Disabling the cache does not increase performance (only in the very special case that only a few bytes are used out of each 128 byte cacheline, so that transferring a whole cacheline at a time is wasteful).

The main advantage of shared memory over cache is that you have full control over it. Because the cache is quite small compared to the large number of threads running on each SM, each thread only gets a handful bytes of cache. And you might have a much better idea of which data is going to be reused than the hardware may deduce from the access pattern. But if the LRU algorithm in the hardware does a good job, there is little to be gained from using shared memory.

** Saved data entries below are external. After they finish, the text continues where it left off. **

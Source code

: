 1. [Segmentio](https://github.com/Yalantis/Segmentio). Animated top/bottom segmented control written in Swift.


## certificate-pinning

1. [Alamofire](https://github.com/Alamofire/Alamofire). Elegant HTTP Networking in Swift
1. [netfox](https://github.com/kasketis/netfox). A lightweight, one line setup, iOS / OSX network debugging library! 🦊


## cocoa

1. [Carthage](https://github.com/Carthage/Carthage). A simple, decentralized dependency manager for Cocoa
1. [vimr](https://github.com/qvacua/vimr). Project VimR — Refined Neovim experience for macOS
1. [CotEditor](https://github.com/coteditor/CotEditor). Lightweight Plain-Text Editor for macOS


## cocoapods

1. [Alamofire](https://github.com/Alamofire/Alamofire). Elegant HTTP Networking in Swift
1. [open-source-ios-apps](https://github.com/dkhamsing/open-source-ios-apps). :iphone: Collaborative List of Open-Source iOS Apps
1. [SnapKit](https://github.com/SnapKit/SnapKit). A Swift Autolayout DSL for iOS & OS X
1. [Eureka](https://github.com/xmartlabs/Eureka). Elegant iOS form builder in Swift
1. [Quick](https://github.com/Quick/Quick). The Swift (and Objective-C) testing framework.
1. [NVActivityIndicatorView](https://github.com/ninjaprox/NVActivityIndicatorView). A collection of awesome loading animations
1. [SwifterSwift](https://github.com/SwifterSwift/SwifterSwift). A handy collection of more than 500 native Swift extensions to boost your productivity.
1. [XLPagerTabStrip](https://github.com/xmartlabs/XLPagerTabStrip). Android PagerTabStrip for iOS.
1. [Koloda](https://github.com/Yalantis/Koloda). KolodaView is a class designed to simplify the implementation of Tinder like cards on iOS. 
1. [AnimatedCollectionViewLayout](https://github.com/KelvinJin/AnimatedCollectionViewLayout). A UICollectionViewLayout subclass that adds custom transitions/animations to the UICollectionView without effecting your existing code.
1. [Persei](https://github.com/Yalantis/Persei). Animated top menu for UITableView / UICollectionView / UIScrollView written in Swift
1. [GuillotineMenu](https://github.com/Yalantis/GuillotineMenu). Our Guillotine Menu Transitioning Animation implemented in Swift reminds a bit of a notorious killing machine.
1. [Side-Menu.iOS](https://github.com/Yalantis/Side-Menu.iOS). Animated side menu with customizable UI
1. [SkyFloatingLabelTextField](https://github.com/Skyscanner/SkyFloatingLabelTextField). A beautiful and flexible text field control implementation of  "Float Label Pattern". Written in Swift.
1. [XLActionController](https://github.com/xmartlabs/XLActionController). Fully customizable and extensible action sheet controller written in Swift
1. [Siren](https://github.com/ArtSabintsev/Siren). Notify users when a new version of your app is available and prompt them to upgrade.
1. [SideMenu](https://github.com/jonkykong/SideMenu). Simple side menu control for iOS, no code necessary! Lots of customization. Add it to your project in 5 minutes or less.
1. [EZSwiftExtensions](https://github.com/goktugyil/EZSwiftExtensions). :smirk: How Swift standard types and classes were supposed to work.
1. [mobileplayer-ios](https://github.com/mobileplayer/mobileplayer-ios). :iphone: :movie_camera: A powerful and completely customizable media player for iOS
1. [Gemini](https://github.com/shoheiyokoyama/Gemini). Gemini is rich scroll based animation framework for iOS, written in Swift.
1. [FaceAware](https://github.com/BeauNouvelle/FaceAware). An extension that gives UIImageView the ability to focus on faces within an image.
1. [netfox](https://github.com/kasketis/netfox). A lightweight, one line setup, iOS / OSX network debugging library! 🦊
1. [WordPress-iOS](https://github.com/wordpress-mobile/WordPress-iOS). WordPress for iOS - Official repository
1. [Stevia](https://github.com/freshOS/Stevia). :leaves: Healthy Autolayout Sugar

I have also experienced this with an n-body type problem on a GTS450. The “naive” approach (each thread gets a particle and computes the interaction with all other particles, loading each from global memory) is no slower than the shared memory approach (each thread gets a particle, and loads a tile’s worth of other particles into shared memory, loops through the tiles, and computes the interactions from there). At first I thought there must be a problem with my code, but what has been said above makes sense. Everything I read prior to my own experimentation made shared memory use sound unquestionably good…maybe this is a case of the technology moving too fast for the academic papers and documentation?

Hello,

I both cases it will be good to check what the profiler says. I suspect that the kernel is compute bound and it has too many instructions per byte of data. The usage of shared memory would not improve the code until other optimisations are done.